--- DATA RECORDS Enclosed Below ---
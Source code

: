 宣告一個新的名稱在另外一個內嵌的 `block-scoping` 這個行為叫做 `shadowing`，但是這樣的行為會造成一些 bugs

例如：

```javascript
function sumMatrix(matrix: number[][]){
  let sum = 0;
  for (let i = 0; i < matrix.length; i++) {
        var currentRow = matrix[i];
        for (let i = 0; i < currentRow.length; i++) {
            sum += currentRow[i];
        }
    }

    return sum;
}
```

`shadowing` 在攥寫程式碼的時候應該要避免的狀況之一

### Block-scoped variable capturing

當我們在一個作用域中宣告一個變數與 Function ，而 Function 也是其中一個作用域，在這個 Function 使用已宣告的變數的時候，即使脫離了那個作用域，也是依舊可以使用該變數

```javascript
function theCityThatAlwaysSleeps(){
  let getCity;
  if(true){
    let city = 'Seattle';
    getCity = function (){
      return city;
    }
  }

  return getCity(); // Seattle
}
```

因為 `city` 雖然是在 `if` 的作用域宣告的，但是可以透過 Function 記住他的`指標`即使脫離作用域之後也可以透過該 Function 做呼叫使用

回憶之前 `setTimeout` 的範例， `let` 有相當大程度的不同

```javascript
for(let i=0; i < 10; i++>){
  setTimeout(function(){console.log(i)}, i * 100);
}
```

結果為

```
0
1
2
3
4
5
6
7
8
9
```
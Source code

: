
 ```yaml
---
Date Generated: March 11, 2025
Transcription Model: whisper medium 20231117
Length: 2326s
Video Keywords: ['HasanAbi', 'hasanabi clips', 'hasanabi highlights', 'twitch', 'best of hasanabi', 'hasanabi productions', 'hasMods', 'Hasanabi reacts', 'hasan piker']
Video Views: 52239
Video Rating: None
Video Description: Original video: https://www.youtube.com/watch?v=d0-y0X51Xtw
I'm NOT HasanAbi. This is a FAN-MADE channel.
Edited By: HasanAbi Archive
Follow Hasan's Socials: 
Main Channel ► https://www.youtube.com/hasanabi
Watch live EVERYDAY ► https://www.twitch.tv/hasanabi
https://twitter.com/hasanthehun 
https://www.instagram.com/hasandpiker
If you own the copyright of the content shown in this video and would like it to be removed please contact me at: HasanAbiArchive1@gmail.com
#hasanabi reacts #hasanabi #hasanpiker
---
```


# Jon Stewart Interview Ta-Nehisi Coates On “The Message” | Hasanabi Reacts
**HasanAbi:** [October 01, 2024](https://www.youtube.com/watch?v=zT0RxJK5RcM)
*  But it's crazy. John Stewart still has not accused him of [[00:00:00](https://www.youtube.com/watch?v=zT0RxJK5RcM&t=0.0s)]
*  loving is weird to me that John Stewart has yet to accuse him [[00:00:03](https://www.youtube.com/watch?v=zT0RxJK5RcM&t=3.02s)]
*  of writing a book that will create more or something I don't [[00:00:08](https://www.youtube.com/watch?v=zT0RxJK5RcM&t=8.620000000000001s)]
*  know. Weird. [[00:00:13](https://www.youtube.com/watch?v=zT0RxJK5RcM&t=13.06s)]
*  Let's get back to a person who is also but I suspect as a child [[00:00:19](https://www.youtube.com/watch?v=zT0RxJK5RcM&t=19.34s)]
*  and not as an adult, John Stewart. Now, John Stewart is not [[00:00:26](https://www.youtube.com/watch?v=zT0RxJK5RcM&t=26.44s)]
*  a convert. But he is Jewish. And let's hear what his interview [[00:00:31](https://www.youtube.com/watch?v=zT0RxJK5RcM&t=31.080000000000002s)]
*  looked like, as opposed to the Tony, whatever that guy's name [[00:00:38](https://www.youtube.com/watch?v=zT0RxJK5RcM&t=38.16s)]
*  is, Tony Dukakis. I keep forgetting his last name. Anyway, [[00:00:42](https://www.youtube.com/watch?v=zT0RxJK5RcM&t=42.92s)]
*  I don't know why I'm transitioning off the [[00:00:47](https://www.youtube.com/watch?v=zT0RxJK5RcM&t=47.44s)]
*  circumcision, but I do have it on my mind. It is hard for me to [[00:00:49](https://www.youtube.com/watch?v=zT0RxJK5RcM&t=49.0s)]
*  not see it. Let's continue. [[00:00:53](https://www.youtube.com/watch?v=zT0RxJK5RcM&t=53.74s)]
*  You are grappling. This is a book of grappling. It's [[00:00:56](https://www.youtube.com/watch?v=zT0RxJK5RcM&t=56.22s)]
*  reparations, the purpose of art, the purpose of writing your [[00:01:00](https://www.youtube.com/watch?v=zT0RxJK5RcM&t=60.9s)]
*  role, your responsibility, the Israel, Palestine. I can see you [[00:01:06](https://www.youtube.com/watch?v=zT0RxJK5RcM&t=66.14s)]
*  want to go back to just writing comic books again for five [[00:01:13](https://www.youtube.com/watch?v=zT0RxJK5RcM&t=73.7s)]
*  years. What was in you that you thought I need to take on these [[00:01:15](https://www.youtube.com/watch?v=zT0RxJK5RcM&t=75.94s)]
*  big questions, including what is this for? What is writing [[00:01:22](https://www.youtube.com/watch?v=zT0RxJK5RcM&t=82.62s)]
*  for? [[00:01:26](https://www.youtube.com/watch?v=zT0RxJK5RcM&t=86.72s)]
--- End of Enclosed DATA RECORDS ---
(AIM OF THE TASK) Only lines with the word "back" go in the answer. Take them all from the entries above.

(RESULT FOR THIS TASK)
*  Let's get back to a person who is also but I suspect as a child [[00:00:19](https://www.youtube.com/watch?v=zT0RxJK5RcM&t=19.34s)]
*  want to go back to just writing comic books again for five [[00:01:13](https://www.youtube.com/watch?v=zT0RxJK5RcM&t=73.7s)]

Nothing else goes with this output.